HybridoNet-Adapt: A Domain-Adapted Framework for Accurate Lithium-Ion Battery RUL Prediction
Khoa Tran, Bao Huynh, Tri Le, Lam Pham, Vy-Rin Nguyen, Hung-Cuong Trinh, Duong Tran Anh
TL;DR
The paper tackles domain shift in lithium-ion battery remaining useful life prediction by introducing HybridoNet-Adapt, a domain-adaptive framework that learns domain-invariant features via Maximum Mean Discrepancy. It combines a robust feature extractor (LSTM, Multihead Attention, and Neural ODE) with two trainable predictors and a DA loss that balances source and target contributions, enabling accurate RUL predictions without relying on early-cycle data.
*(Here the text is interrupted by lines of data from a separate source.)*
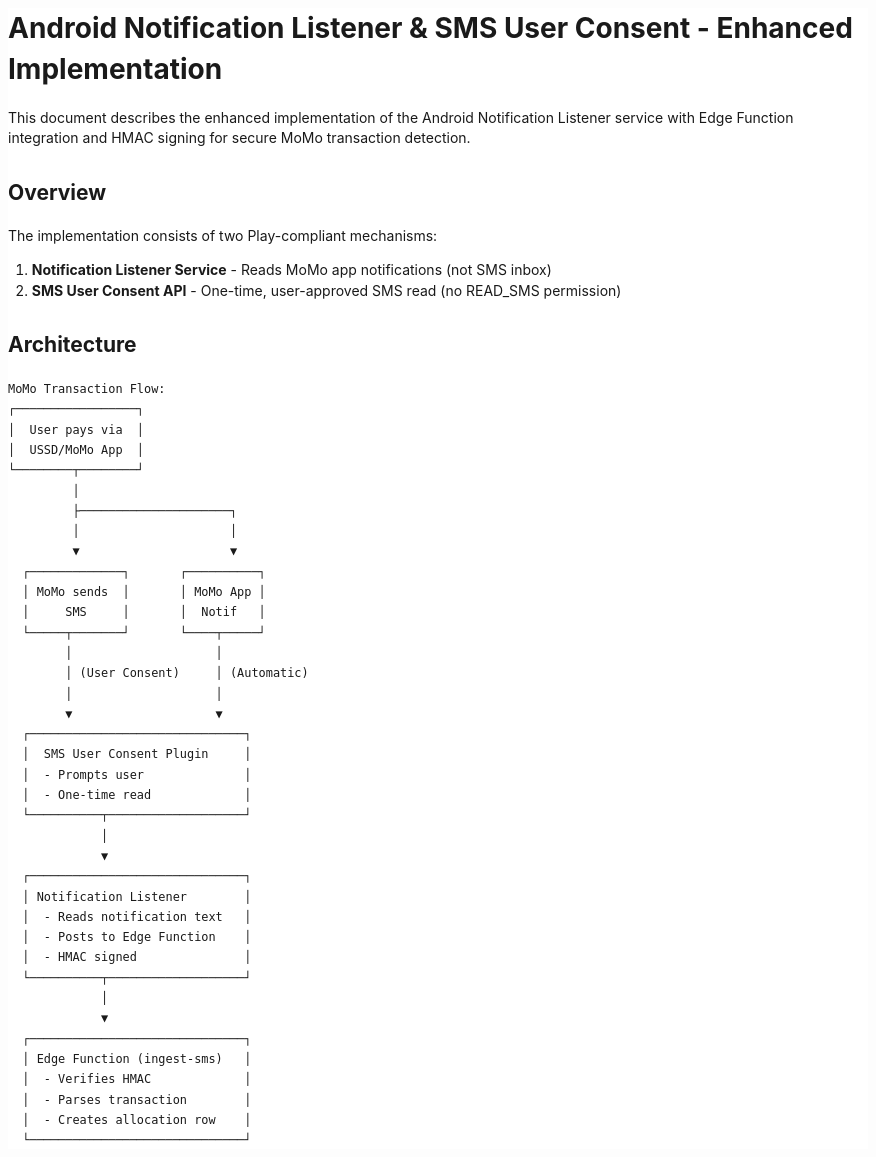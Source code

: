 # Android Notification Listener & SMS User Consent - Enhanced Implementation

This document describes the enhanced implementation of the Android Notification
Listener service with Edge Function integration and HMAC signing for secure MoMo
transaction detection.

## Overview

The implementation consists of two Play-compliant mechanisms:

1. **Notification Listener Service** - Reads MoMo app notifications (not SMS
   inbox)
2. **SMS User Consent API** - One-time, user-approved SMS read (no READ_SMS
   permission)

## Architecture

```
MoMo Transaction Flow:
┌─────────────────┐
│  User pays via  │
│  USSD/MoMo App  │
└────────┬────────┘
         │
         ├─────────────────────┐
         │                     │
         ▼                     ▼
  ┌─────────────┐       ┌──────────┐
  │ MoMo sends  │       │ MoMo App │
  │     SMS     │       │  Notif   │
  └─────┬───────┘       └────┬─────┘
        │                    │
        │ (User Consent)     │ (Automatic)
        │                    │
        ▼                    ▼
  ┌──────────────────────────────┐
  │  SMS User Consent Plugin     │
  │  - Prompts user              │
  │  - One-time read             │
  └──────────┬───────────────────┘
             │
             ▼
  ┌──────────────────────────────┐
  │ Notification Listener        │
  │  - Reads notification text   │
  │  - Posts to Edge Function    │
  │  - HMAC signed               │
  └──────────┬───────────────────┘
             │
             ▼
  ┌──────────────────────────────┐
  │ Edge Function (ingest-sms)   │
  │  - Verifies HMAC             │
  │  - Parses transaction        │
  │  - Creates allocation row    │
  └──────────────────────────────┘
```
Extensive experiments on the TRI and LHP datasets show HybridoNet-Adapt consistently outperforms XGBoost, Elastic Net, and state-of-the-art deep learning baselines, with substantial improvements in RMSE, R², and MAPE, and clear evidence that MMD-based DA yields the best transfer performance. The approach offers scalable, real-time potential for battery health management across diverse operating conditions, with future work including self-supervised learning, real-time deployment optimization, and multi-modal data integration.
Abstract
Accurate prediction of the Remaining Useful Life (RUL) in Lithium ion battery (LIB) health management systems is essential for ensuring operational reliability and safety. However, many existing methods assume that training and testing data follow the same distribution, limiting their ability to generalize to unseen target domains. To address this, we propose a novel RUL prediction framework that incorporates a domain adaptation (DA) technique. Our framework integrates a signal preprocessing pipeline including noise reduction, feature extraction, and normalization with a robust deep learning model called HybridoNet Adapt. The model features a combination of LSTM, Multihead Attention, and Neural ODE layers for feature extraction, followed by two predictor modules with trainable trade-off parameters. To improve generalization, we adopt a DA strategy inspired by Domain Adversarial Neural Networks (DANN), replacing adversarial loss with Maximum Mean Discrepancy (MMD) to learn domain-invariant features. Experimental results show that HybridoNet Adapt significantly outperforms traditional models such as XGBoost and Elastic Net, as well as deep learning baselines like Dual input DNN, demonstrating its potential for scalable and reliable battery health management (BHM).